You can drag any field in the fields list into the custom label field. It only accepts one field, so if you want to display multiple values, you’ll need to create a custom column to concatenate values. That is exactly what I did in my example report.

You can control the orientation and position of the labels (mine are set to horizontal and inside base). You can also format the label values and background.

Happy labeling!

10 Comments

  1. Hi Meagan,
    It does not appear to be working on a Line Chart where multiple measures (lines) are being displayed.
    I am using the Series dropdown to identify my measures.
    I have 5 different Series, and for each one I wish to display the Label for an Alternate (but very related) measure. (Reason for doing so is too involved to explain in short message).
    The reality is that my Alternate label is not appearing.
    What is the best way to give feedback on this?

      1. The issue applies to ALL Chart Types. I have since discovered that the problem is where the Custom Data label is BLANK it does not replace the original. In my case, I specifically want to suppress the display with blank. I have a sample pbix model, with minimum data, built just to highlight the issue.

  2. Ted – I’m not sure if you will see this but I am wondering if you have opened a ticket with Microsoft.

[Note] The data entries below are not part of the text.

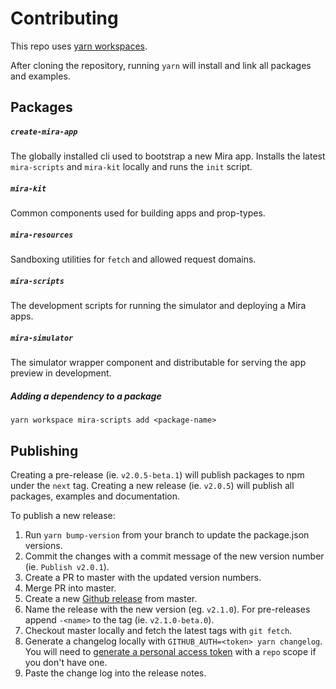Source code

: # Contributing

This repo uses [yarn workspaces](https://yarnpkg.com/lang/en/docs/workspaces/).

After cloning the repository, running `yarn` will install and link all packages and examples.

## Packages

##### `create-mira-app`

The globally installed cli used to bootstrap a new Mira app. Installs the latest `mira-scripts` and `mira-kit` locally and runs the `init` script.

##### `mira-kit`

Common components used for building apps and prop-types.

##### `mira-resources`

Sandboxing utilities for `fetch` and allowed request domains.

##### `mira-scripts`

The development scripts for running the simulator and deploying a Mira apps.

##### `mira-simulator`

The simulator wrapper component and distributable for serving the app preview in development.

##### Adding a dependency to a package

`yarn workspace mira-scripts add <package-name>`

## Publishing

Creating a pre-release (ie. `v2.0.5-beta.1`) will publish packages to npm under the `next` tag. Creating a new release (ie. `v2.0.5`) will publish all packages, examples and documentation.

To publish a new release:

1.  Run `yarn bump-version` from your branch to update the package.json versions.
2.  Commit the changes with a commit message of the new version number (ie. `Publish v2.0.1`).
3.  Create a PR to master with the updated version numbers.
4.  Merge PR into master.
5.  Create a new [Github release](https://github.com/mirainc/mira-kit/releases) from master.
6.  Name the release with the new version (eg. `v2.1.0`). For pre-releases append `-<name>` to the tag (ie. `v2.1.0-beta.0`).
7.  Checkout master locally and fetch the latest tags with `git fetch`.
8.  Generate a changelog locally with `GITHUB_AUTH=<token> yarn changelog`. You will need to [generate a personal access token](https://github.com/settings/tokens) with a `repo` scope if you don't have one.
9.  Paste the change log into the release notes.
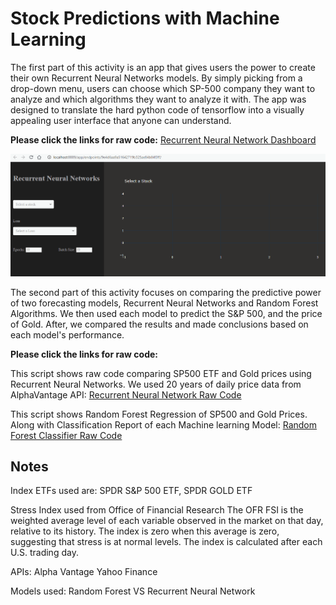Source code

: # Stock Predictions with Machine Learning
The first part of this activity is an app that gives users the power to create their own Recurrent Neural Networks models. By simply picking from a drop-down menu, users can choose which SP-500 company they want to analyze and which algorithms they want to analyze it with. The app was designed to translate the hard python code of tensorflow into a visually appealing user interface that anyone can understand.

**Please click the links for raw code:** 
[Recurrent Neural Network Dashboard](https://github.com/EmilianoAmador/Stock_Predictions_with_ML/blob/master/RNN_Dash.ipynb "Click Me")

![RNN_DASH](RNN_Dashgif.gif)

The second part of this activity focuses on comparing the predictive power of two forecasting models, Recurrent Neural Networks and Random Forest Algorithms. We then used each model to predict the S&P 500, and the price of Gold. After, we compared the results and made conclusions based on each model's performance.

**Please click the links for raw code:**

This script shows raw code comparing SP500 ETF and Gold prices using Recurrent Neural Networks. We used 20 years of daily price data from AlphaVantage API: 
[Recurrent Neural Network Raw Code](https://github.com/EmilianoAmador/Stock_Predictions_with_ML/blob/master/RNN_SPY_GLD.ipynb "Click Me")

This script shows Random Forest Regression of SP500 and Gold Prices. Along with Classification Report of each Machine learning Model:
[Random Forest Classifier Raw Code](https://github.com/EmilianoAmador/Stock_Predictions_with_ML/blob/master/trail%20and%20error.ipynb "Click Me")

## Notes 
 Index ETFs used are:
 SPDR S&P 500 ETF, 
 SPDR GOLD ETF

Stress Index used from Office of Financial Research
The OFR FSI is the weighted average level of each variable observed in the market on that day, relative to its history. The index is zero when this average is zero, suggesting that stress is at normal levels. The index is calculated after each U.S. trading day.

APIs:
  Alpha Vantage 
  Yahoo Finance
 
 Models used:
  Random Forest VS Recurrent Neural Network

    I noticed the same thing as you in Power BI Desktop but then realized that when I publish to the Power BI Service, it sort of works. I say “sort of” because (1) blanks seem to be handled better but I had to fiddle with the label density to get the labels to where I wanted them (not a scalable solution for those of designing for enormous organizations where we can’t predict the filter context), and (2) data formatting didn’t seem to hold in the Power BI Service.

    If you have opened a ticket, I thought this additional information may be helpful (though by this stage you may already know it al!).

    1. Hi Elizabeth,

      I did not open a Ticket with Microsoft on this.
      I was happy to work within the limits of the workaround I created.
      As always the key to creating the workaround was discovering what the underlying problem was.
      I have not yet checked to see if the July Power BI Desktop Update has resolved the problem.

      Ted.

  3. I’ve got a functioning measure created for my custom labels that returns an expected output as a custom label when activated on a stacked bar chart, however, won’t show when I add a small
    multiples category.
    If I add the measure to the tooltips with small multiples in play, I can see it is functioning correctly (the output is what I would expect), but, it just doesn’t seem to show as a custom label with small multiples… any ideas?

      1. Thanks for the reply.
        I had a quick look at your .pbix file and found that the the issue appears to be when a legend is used with small multiples that the custom labels don’t appear.

        Without a legend, the custom labels appear.
        With a legend in place, the custom labels disappear – even though the custom label values can be placed on the visual as a tooltip and still calculate correctly per the legend category and small multiple category.